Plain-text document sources

————

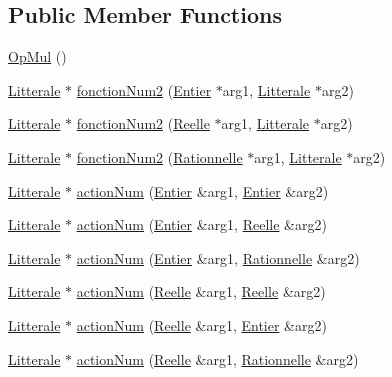 \subsection*{Public Member Functions}
\begin{DoxyCompactItemize}
\item 
\hyperlink{class_op_mul_a1269f54063d9f1966f935ed7f5340f82}{Op\+Mul} ()
\item 
\hyperlink{class_litterale}{Litterale} $\ast$ \hyperlink{class_op_mul_a92b4a0f259e3941c5dfb06baf0bb19eb}{fonction\+Num2} (\hyperlink{class_entier}{Entier} $\ast$arg1, \hyperlink{class_litterale}{Litterale} $\ast$arg2)
\item 
\hyperlink{class_litterale}{Litterale} $\ast$ \hyperlink{class_op_mul_a5334aed41233bfe0e32989a3162cb7f9}{fonction\+Num2} (\hyperlink{class_reelle}{Reelle} $\ast$arg1, \hyperlink{class_litterale}{Litterale} $\ast$arg2)
\item 
\hyperlink{class_litterale}{Litterale} $\ast$ \hyperlink{class_op_mul_a564ab9e0045bb0b9847d30271c62672c}{fonction\+Num2} (\hyperlink{class_rationnelle}{Rationnelle} $\ast$arg1, \hyperlink{class_litterale}{Litterale} $\ast$arg2)
\item 
\hyperlink{class_litterale}{Litterale} $\ast$ \hyperlink{class_op_mul_a583e93c4d996eacd3da73ccbcd5e4214}{action\+Num} (\hyperlink{class_entier}{Entier} \&arg1, \hyperlink{class_entier}{Entier} \&arg2)
\item 
\hyperlink{class_litterale}{Litterale} $\ast$ \hyperlink{class_op_mul_ae62bb21f5fbbaddaae0bea5aa3776ad4}{action\+Num} (\hyperlink{class_entier}{Entier} \&arg1, \hyperlink{class_reelle}{Reelle} \&arg2)
\item 
\hyperlink{class_litterale}{Litterale} $\ast$ \hyperlink{class_op_mul_ae0af76139e245c18a4b506de0e713dde}{action\+Num} (\hyperlink{class_entier}{Entier} \&arg1, \hyperlink{class_rationnelle}{Rationnelle} \&arg2)
\item 
\hyperlink{class_litterale}{Litterale} $\ast$ \hyperlink{class_op_mul_aa6a1c397cd419a0541f09da8581d01a3}{action\+Num} (\hyperlink{class_reelle}{Reelle} \&arg1, \hyperlink{class_reelle}{Reelle} \&arg2)
\item 
\hyperlink{class_litterale}{Litterale} $\ast$ \hyperlink{class_op_mul_a5f0374849c046a0744d8776bbda63a84}{action\+Num} (\hyperlink{class_reelle}{Reelle} \&arg1, \hyperlink{class_entier}{Entier} \&arg2)
\item 
\hyperlink{class_litterale}{Litterale} $\ast$ \hyperlink{class_op_mul_a8d5e27a1010461eeec33ae32546c8fbc}{action\+Num} (\hyperlink{class_reelle}{Reelle} \&arg1, \hyperlink{class_rationnelle}{Rationnelle} \&arg2)

\end{DoxyCompactItemize}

————

What you will do - Copy task for the entries above: every line with the string "DoxyCompactItemize".

Result of this task -
\begin{DoxyCompactItemize}
\end{DoxyCompactItemize}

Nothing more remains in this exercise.